CLIFTON — Proudly declaring that Clifton is a friendly municipality composed of a population that speaks 81 different languages, Mayor James Anzaldi accepted the Diversity Award from Peace Islands Institute (PII) on May 31, during the organization’s eighth annual awards ceremony held at the Hyatt Hotel in Morristown.
The annual PII award dinners were established to publicly recognize the outstanding achievements of those who have distinguished themselves in their profession and service to communities in the Garden State. PII’s goal in presenting the awards is to advance the causes of peace, cross-cultural tolerance, interfaith dialogue and human dignity.
“Clifton has been my lifelong home,” Anzaldi said in accepting the award. “I think it’s the best place in the world. Clifton has become a very diverse community, especially during the last 25 years, with people from different cultures and different parts of the world. We’re very proud that we’ve embraced diversity. On behalf of all the people of Clifton, I accept this award. It’s the people of Clifton that made it possible. God bless America, and let’s always remember our men and women in the armed services that protect us and make our freedom possible.”
Last November Anzaldi was re-elected as Clifton’s mayor, topping a field of 15 candidates with 8,245 votes. Anzaldi, a product of the Clifton’s public school system, was first elected to the city council in 1978. After serving on the Council for 12 years, he succeeded two-term Mayor Gloria Kolodziej in 1990 and has been the mayor of Clifton ever since. In addition, he has served as president of the New Jersey League of Municipalities (NJLM), the association that represents New Jersey’s 566 municipal governments, and is a longtime member of the Clifton Boys and Girls Club’s board of trustees.
Joining Anzaldi as a guest at the event was Joseph Cupoli, who was appointed to Clifton’s City Council earlier this year to fill the seat of Matthew Grabowski, who died of cancer. Cupoli is a local Republican leader and a candidate for county freeholder.
Other notables honored at the May 31 gathering included former N.J. Gov. James Florio, who received the PII Community Service Award; David Hespe, N.J. commissioner of education, who accepted the Education Award; Richard Thigpen, vice president of PSEG, Newark, who garnered the Business Award; and Hidayet Karaca, the president of Samanyolu Broadcasting Group of Turkey, who was the recipient of the Media Award. Karaca was unable to attend the event as he has been imprisoned in Turkey for more than 100 days, due to an ongoing media crackdown by the Turkish government. A symbolic “empty chair” was placed on stage during the presentation of the award to Karaca.
Assemblywoman Sheila Oliver, who represents N.J.’s 34th legislative district, which includes Clifton, was the keynote speaker for the event. Assemblywoman Shavonda Sumter, who serves the 35th district, which includes Paterson, presided as the moderator.
Last year Sheriff Richard Berdnik, a 1978 graduate of Clifton High School, was the recipient of PII’s Community Service Award. Berdnik was a member of Clifton’s police department for more than 25 years and is currently serving his second term as Passaic County sheriff.

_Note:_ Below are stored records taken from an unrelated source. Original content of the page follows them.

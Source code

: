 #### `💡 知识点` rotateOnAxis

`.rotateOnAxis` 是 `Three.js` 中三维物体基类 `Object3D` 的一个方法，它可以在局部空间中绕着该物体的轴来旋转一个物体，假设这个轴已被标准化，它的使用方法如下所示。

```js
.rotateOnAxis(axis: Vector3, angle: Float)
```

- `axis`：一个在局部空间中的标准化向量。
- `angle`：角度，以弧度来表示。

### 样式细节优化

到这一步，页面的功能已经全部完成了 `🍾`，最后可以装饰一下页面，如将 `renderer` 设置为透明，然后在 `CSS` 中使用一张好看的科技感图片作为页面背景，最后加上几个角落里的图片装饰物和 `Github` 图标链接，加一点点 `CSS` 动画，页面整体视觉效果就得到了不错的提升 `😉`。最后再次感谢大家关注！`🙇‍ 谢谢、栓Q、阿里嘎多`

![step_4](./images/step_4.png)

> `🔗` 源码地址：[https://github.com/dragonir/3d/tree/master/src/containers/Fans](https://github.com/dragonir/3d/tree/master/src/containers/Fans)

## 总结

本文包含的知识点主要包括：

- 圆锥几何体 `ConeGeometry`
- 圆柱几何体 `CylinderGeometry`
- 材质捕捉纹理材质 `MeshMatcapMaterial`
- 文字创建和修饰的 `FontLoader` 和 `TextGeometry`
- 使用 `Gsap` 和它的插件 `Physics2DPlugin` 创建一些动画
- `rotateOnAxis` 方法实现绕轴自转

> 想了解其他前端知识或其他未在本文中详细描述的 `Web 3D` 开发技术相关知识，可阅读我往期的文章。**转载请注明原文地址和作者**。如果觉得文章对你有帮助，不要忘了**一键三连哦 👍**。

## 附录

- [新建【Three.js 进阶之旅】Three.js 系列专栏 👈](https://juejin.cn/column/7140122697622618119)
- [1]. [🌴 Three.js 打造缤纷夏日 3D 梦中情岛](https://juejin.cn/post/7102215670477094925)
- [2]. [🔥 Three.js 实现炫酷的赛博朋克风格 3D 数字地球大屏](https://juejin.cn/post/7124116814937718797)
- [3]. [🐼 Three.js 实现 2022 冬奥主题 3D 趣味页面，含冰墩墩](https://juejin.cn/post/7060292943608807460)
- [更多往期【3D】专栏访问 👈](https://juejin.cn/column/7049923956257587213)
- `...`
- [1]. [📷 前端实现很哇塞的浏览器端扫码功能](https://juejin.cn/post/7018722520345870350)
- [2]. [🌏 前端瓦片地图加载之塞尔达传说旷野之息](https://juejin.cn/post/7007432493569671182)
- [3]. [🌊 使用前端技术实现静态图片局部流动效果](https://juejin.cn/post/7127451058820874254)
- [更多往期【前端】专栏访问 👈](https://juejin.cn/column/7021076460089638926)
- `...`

PII is a non-profit organization with members and affiliated organizations and businesses in Clifton. Ercan Tozan is the executive director of PII’s New Jersey chapter. According to its mission statement, PII (www.peaceislands.org), as part of the international Hizmet movement, promotes tolerance, education, friendship and harmony. It looks to create “islands of peace” in a diverse society. In order to fulfill this mission, PPI organizes activities such as trips to Turkey, lectures, seminars, conferences, luncheons, dinners and programs for students.
The New Jersey chapter of PII is located in Hasbrouck Heights; PII’s headquarters is in New York City.